Specifications that can be expressed as purely first-order formulae can be rewritten as local specifications [9, 49]. This suggests that local formulae are expressive enough to be of interest: for instance, consensus is local despite k-set agreement being non-local.Footnote 6

6 Experimental Results

A preliminary implementation was written in OCaml, using Sickert’s formally proven correct tool [50] to convert LTL specifications to automata, and de Moura and Bjørner’s Z3 [42] as the backend SMT solver.

Experiments were run on a number of computers equipped with 64GiB of memory and eight cores clocked at 2.6 GHz. Note that our solver is sequential and does not take advantage of multicore machines.

We were able to reproduce the results from Dolev et al. [15] regarding synchronous 2-counting with a single Byzantine adversary (\(f=1\)). Each experiment – for a fixed set of parameters – took at most one hour. As in previous results [15], those solutions can be extended to any system of greater size while keeping the number f of failures, the stabilisation time t and the local state size s constants.

Moreover, we were able to synthesise a symmetric solution for 4-counting, for 4 processes with 5 states each, and stabilisation time 10. This improves on the solution suggested by Dolev et al. to simply duplicate a 2-counter to obtain a 4-counter, which would result in an implementation with 6 local states and a stabilisation time of at least 14 in this case. To our knowledge, this is the first instance of a solution to n-counting (with \(n>2\)) ever synthesised. This result shows that our more general approach allows us to obtain even more efficient implementations than that of Dolev et al., without the need to manually devise a new encoding and argue about its correctness.

Fig. 5.
figure 5

Synthesised algorithms for 2-counting with a single Byzantine failure

Attempts to replicate these results using directly a first-order model finder – such as CVC3 [5] – or existing extensions of CEGIS [31] resulted either in timeout (no result within 12h) or running out of memory.
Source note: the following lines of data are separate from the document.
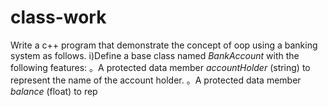 # class-work
Write a c++ program that demonstrate the concept of oop using a banking system as follows. i)Define a base class named  *BankAccount* with the following features:  。A protected data member  *accountHolder* (string) to represent the name of the account holder.  。A protected data member  *balance* (float) to rep
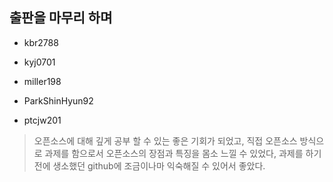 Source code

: ## 출판을 마무리 하며

* kbr2788

* kyj0701

* miller198

* ParkShinHyun92

* ptcjw201
> 오픈소스에 대해 깊게 공부 할 수 있는 좋은 기회가 되었고, 직접 오픈소스 방식으로 과제를 함으로서 오픈소스의 장점과 특징을 몸소 느낄 수 있었다, 과제를 하기 전에 생소했던 github에 조금이나마 익숙해질 수 있어서 좋았다.
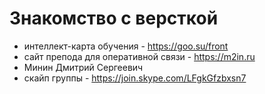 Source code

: # Знакомство с версткой
  - интеллект-карта обучения - https://goo.su/front
  - сайт препода для оперативной связи - https://m2in.ru
  - Минин Дмитрий Сергеевич
  - скайп группы - https://join.skype.com/LFgkGfzbxsn7
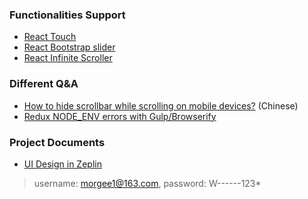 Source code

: ### Functionalities Support
* [React Touch](https://github.com/phil303/react-touch)
* [React Bootstrap slider](https://github.com/brownieboy/react-bootstrap-slider)
* [React Infinite Scroller](https://cassetterocks.github.io/react-infinite-scroller/)

### Different Q&A
* [How to hide scrollbar while scrolling on mobile devices?](https://segmentfault.com/q/1010000005758786) (Chinese)
* [Redux NODE_ENV errors with Gulp/Browserify](http://stackoverflow.com/questions/40881633/redux-node-env-errors-with-gulp-browserify)

### Project Documents
* [UI Design in Zeplin](https://app.zeplin.io/project.html#pid=5885d0a71a7ebf6979c44b43&sid=58878546ed924a795ded73e1)
> username: morgee1@163.com, password: W------123*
Moreover, as mentioned in Sect. 3, we use a translation from LTL to Rabin automata [50]: we compared that approach to encoding universal co-Büchi automata obtained with ltl3ba [4] and observed a speedup from 25 % to 50 % depending on the instance.

7 Conclusion

We have presented a method to automatically synthesise distributed systems that are self-stabilising and resilient to Byzantine failures. We assume that the systems are specified in LTL. Our results apply to finite network graphs and extend to parameterised synthesis of processes on a graph of arbitrary size under reasonable conditions. The approach follows the basic idea of Bounded Synthesis. It constructs an SMT formula with two quantifier alternations that states that a fault-tolerant implementation of a given size exists, and it is complete if a bound on the size of the process implementation is given. We have presented a CEGIS-style decision procedure to decide such formulas that is far more efficient than existing approaches for the formulas we have encountered. Finally, we show that we can efficiently synthesise a small solution for the 2-counter problem.
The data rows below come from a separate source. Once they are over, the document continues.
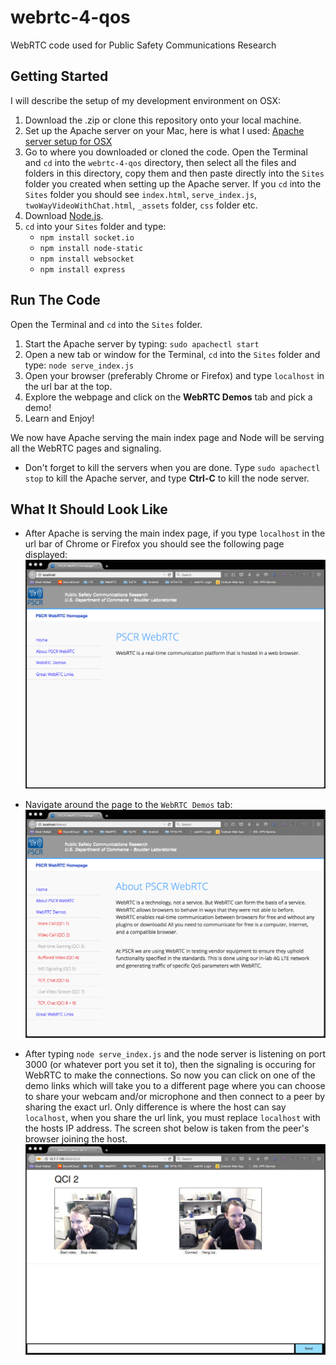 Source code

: # webrtc-4-qos
WebRTC code used for Public Safety Communications Research

## Getting Started
I will describe the setup of my development environment on OSX:

1. Download the .zip or clone this repository onto your local machine.
2. Set up the Apache server on your Mac, here is what I used: [Apache server setup for OSX](http://getgrav.org/blog/mac-os-x-apache-setup-multiple-php-versions)
3. Go to where you downloaded or cloned the code. Open the Terminal and `cd` into the `webrtc-4-qos` directory, then select all the files and folders in this directory, copy them and then paste directly into the `Sites` folder you created when setting up the Apache server. If you `cd` into the `Sites` folder you should see `index.html`, `serve_index.js`, `twoWayVideoWithChat.html`, `_assets` folder, `css` folder etc.
4. Download [Node.js](https://nodejs.org/).
5. `cd` into your `Sites` folder and type: 
   + `npm install socket.io`
   + `npm install node-static`
   + `npm install websocket`
   + `npm install express`
   

## Run The Code
Open the Terminal and `cd` into the `Sites` folder.

1. Start the Apache server by typing: `sudo apachectl start`
2. Open a new tab or window for the Terminal, `cd` into the `Sites` folder and type: `node serve_index.js`
3. Open your browser (preferably Chrome or Firefox) and type `localhost` in the url bar at the top.
4. Explore the webpage and click on the **WebRTC Demos** tab and pick a demo!
5. Learn and Enjoy!

We now have Apache serving the main index page and Node will be serving all the WebRTC pages and signaling.
   + Don't forget to kill the servers when you are done. Type `sudo apachectl stop` to kill the Apache server, and type **Ctrl-C** to kill the node server.
   
## What It Should Look Like
   + After Apache is serving the main index page, if you type `localhost` in the url bar of Chrome or Firefox you should see the following page displayed:
![Main PSCR WebRTC page](images/pscrMain2.png)

   + Navigate around the page to the `WebRTC Demos` tab:
![Demo Links](images/demoLinks2.png)

   + After typing `node serve_index.js` and the node server is listening on port 3000 (or whatever port you set it to), then the signaling is occuring for WebRTC to make the connections. So now you can click on one of the demo links which will take you to a different page where you can choose to share your webcam and/or microphone and then connect to a peer by sharing the exact url. Only difference is where the host can say `localhost`, when you share the url link, you must replace `localhost` with the hosts IP address. The screen shot below is taken from the peer's browser joining the host.
![Video Call](images/webrtcVid3.png)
In this work, we only consider the synthesis of basic building blocks of distributed systems, modelled as labelled transition systems. To obtain actual large-scale implementations, many additional layers of complexity need to be addressed, and in practice there will be a trade-off between formality and automation on the one hand, and scale or precision of the system model on the other hand, as for example demonstrated in recent work of Hawbitzel et al. [28].

In the near future, we plan to extend our approach to more general timing models and to study more general specifications for parameterised synthesis. In particular, we want to extend our approach to the system model of the PSync language of Dragoi et al. [18], which enables reasoning about asynchronous systems by introducing a notion of “communication rounds”, and will make our approach applicable to a much larger class of problems. Furthermore, we will look into optimisations of the encoding, as described by Khalimov et al. [32, 33] for parameterised synthesis of systems without fault-tolerance.